BEGIN MATERIAL FOR THE TASK

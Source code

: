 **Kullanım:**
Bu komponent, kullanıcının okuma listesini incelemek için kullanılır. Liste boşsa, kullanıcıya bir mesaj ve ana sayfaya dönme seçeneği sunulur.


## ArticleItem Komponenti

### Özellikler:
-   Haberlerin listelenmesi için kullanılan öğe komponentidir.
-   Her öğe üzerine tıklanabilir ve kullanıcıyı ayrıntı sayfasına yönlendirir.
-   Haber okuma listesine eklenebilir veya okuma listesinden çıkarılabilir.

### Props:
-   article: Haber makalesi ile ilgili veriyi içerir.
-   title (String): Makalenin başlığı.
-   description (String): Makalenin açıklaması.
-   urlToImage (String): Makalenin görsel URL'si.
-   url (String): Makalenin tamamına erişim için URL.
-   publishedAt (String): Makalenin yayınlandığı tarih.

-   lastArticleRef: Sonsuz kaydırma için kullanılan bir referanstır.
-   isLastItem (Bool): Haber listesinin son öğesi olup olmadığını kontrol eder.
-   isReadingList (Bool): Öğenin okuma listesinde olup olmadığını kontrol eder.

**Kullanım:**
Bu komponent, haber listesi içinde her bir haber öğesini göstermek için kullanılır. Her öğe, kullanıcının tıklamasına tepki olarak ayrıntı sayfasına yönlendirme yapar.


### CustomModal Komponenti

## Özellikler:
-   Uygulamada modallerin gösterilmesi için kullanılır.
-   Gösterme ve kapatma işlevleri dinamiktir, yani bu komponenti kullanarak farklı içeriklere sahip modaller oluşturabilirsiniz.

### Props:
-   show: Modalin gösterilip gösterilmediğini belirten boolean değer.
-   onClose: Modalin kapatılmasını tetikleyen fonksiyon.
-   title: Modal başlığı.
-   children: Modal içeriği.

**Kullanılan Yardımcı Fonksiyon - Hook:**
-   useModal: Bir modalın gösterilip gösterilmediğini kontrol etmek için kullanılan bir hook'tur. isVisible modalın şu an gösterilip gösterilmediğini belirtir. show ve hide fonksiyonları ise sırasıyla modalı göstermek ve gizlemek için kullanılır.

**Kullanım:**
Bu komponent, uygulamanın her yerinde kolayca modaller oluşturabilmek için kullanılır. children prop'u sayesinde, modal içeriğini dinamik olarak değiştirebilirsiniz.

END MATERIAL FOR THE TASK

Copy the records above exactly, please, but only from the first line through the line containing "ayrıntı sayfasına yönlendirir.".

Source code

: **Kullanım:**
Bu komponent, kullanıcının okuma listesini incelemek için kullanılır. Liste boşsa, kullanıcıya bir mesaj ve ana sayfaya dönme seçeneği sunulur.


## ArticleItem Komponenti

### Özellikler:
-   Haberlerin listelenmesi için kullanılan öğe komponentidir.
-   Her öğe üzerine tıklanabilir ve kullanıcıyı ayrıntı sayfasına yönlendirir.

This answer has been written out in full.